> Action item:
From the first line of the data below through the line holding "著名电影导演郑洞天应邀参加一", output each line exactly and leave the pictures out.

##########

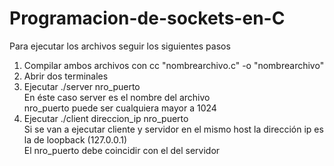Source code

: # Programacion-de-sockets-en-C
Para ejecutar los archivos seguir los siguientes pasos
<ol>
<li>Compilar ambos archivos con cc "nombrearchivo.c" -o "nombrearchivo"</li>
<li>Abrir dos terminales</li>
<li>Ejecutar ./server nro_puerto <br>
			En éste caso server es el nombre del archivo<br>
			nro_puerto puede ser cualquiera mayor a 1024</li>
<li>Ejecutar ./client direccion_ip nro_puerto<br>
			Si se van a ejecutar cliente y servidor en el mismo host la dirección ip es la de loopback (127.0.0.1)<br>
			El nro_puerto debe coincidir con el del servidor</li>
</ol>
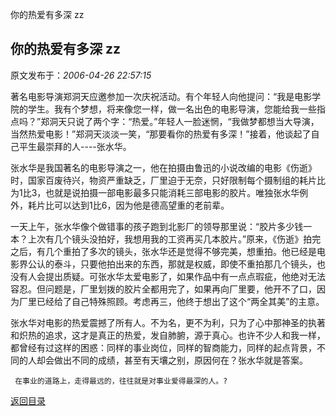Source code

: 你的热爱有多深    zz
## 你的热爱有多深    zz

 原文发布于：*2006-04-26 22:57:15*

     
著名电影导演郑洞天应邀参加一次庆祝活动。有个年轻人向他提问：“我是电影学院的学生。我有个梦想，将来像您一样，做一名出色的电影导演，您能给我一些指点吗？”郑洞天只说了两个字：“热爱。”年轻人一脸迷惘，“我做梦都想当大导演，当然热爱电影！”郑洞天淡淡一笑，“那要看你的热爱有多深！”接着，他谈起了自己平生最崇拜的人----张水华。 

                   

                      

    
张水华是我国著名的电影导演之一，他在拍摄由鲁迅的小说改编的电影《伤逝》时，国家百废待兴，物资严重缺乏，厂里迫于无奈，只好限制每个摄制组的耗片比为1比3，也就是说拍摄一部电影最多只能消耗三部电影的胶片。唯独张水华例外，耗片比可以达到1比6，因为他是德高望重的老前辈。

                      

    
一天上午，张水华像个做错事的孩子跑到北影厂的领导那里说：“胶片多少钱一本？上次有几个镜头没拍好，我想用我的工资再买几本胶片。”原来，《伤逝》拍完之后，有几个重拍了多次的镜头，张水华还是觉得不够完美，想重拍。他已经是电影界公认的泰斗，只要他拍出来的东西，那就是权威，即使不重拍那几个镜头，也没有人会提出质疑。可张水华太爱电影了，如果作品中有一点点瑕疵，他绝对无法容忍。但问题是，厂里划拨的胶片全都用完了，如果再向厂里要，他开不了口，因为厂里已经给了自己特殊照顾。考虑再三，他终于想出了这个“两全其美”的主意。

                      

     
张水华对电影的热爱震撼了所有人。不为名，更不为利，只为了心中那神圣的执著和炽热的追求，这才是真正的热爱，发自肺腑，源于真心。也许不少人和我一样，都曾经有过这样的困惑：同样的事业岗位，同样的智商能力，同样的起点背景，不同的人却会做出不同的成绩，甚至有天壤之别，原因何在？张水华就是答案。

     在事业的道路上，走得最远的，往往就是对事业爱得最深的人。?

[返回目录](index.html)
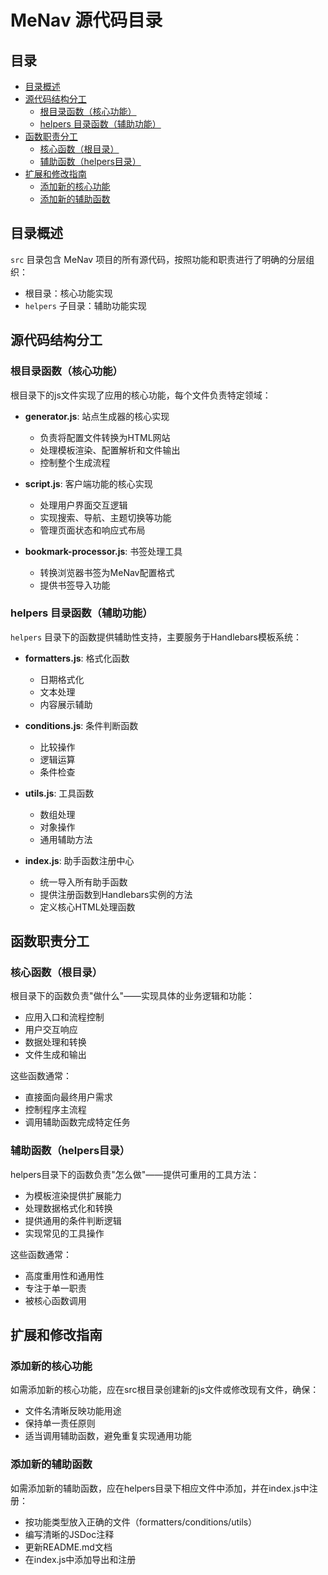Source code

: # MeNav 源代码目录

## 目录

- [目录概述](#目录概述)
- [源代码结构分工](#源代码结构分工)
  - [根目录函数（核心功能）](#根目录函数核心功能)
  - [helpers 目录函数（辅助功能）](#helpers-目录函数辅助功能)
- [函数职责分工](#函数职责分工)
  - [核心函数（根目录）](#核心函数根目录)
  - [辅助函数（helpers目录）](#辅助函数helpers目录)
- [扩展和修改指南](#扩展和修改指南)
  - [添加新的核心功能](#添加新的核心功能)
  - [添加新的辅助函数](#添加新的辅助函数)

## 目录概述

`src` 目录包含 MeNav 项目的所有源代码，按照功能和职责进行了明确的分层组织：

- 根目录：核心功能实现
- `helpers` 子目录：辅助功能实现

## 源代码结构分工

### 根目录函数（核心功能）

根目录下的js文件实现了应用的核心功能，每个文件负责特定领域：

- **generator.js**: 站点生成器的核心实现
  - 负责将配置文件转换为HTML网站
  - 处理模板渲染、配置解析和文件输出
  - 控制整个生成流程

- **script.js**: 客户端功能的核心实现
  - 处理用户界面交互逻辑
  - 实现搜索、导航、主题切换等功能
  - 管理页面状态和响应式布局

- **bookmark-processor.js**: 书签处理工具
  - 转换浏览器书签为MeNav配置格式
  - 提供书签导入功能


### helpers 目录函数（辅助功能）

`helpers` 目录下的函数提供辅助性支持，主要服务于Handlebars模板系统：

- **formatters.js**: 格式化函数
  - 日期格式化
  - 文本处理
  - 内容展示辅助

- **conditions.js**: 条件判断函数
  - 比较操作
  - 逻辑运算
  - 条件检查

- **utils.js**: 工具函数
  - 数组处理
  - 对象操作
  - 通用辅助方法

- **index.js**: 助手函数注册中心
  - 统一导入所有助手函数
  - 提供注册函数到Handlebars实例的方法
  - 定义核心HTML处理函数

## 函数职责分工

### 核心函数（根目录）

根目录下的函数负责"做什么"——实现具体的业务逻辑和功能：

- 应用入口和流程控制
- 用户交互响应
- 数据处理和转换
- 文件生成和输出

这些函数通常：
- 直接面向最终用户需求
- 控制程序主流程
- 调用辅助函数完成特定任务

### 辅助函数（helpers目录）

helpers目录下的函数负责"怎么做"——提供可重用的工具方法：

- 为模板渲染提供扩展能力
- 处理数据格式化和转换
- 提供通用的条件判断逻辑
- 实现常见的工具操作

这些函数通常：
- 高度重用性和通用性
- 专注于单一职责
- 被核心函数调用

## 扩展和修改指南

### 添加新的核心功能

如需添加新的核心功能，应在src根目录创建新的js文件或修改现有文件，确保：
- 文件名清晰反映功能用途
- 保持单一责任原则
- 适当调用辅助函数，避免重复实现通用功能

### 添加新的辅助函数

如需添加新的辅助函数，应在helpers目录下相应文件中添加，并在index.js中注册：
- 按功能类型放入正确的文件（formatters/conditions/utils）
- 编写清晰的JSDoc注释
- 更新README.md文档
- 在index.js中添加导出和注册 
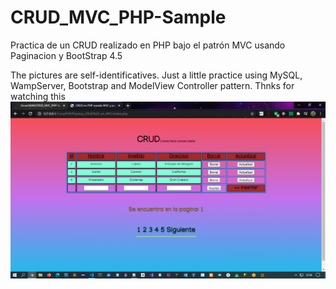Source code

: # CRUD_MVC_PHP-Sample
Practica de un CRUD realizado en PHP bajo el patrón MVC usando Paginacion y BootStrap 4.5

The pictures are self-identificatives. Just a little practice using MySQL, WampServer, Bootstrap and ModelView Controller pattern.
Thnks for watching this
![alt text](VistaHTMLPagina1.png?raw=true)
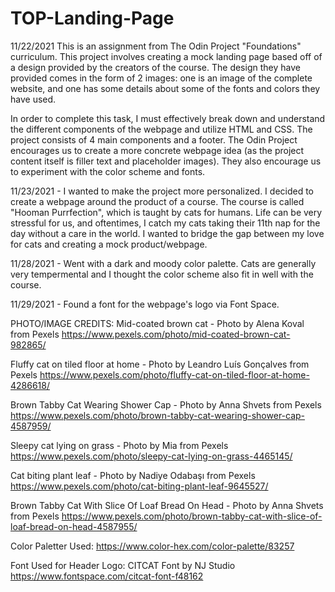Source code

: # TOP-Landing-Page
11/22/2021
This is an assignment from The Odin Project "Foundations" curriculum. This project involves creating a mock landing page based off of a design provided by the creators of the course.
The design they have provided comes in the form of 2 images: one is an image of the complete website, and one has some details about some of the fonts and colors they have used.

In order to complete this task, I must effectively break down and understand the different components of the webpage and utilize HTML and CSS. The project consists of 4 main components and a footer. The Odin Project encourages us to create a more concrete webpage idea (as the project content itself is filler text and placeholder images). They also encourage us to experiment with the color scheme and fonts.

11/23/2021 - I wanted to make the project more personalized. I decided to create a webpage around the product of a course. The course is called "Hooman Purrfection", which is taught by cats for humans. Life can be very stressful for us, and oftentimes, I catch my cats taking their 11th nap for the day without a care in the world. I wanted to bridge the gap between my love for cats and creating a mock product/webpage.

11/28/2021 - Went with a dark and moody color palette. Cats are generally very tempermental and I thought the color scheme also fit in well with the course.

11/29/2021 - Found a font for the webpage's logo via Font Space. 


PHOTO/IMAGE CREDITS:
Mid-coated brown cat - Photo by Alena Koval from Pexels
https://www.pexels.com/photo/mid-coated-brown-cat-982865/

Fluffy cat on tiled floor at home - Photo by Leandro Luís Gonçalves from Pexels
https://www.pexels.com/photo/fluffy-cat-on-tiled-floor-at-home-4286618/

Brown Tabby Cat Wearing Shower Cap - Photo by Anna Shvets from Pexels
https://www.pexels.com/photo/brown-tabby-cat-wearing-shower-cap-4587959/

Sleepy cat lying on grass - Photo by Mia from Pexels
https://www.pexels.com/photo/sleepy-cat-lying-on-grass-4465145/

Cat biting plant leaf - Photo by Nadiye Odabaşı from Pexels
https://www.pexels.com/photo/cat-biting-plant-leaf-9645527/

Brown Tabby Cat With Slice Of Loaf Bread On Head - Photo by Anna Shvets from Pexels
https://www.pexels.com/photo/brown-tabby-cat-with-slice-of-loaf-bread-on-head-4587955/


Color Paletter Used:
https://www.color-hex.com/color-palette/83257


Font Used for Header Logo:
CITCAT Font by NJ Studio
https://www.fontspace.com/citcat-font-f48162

##########

> Expected answer:
Source code

: # Programacion-de-sockets-en-C
Para ejecutar los archivos seguir los siguientes pasos
<ol>
<li>Compilar ambos archivos con cc "nombrearchivo.c" -o "nombrearchivo"</li>
<li>Abrir dos terminales</li>
<li>Ejecutar ./server nro_puerto <br>
			En éste caso server es el nombre del archivo<br>
			nro_puerto puede ser cualquiera mayor a 1024</li>
<li>Ejecutar ./client direccion_ip nro_puerto<br>
			Si se van a ejecutar cliente y servidor en el mismo host la dirección ip es la de loopback (127.0.0.1)<br>
			El nro_puerto debe coincidir con el del servidor</li>
</ol>
Source code

: 你的热爱有多深    zz
## 你的热爱有多深    zz

 原文发布于：*2006-04-26 22:57:15*

     
著名电影导演郑洞天应邀参加一次庆祝活动。有个年轻人向他提问：“我是电影学院的学生。我有个梦想，将来像您一样，做一名出色的电影导演，您能给我一些指点吗？”郑洞天只说了两个字：“热爱。”年轻人一脸迷惘，“我做梦都想当大导演，当然热爱电影！”郑洞天淡淡一笑，“那要看你的热爱有多深！”接着，他谈起了自己平生最崇拜的人----张水华。 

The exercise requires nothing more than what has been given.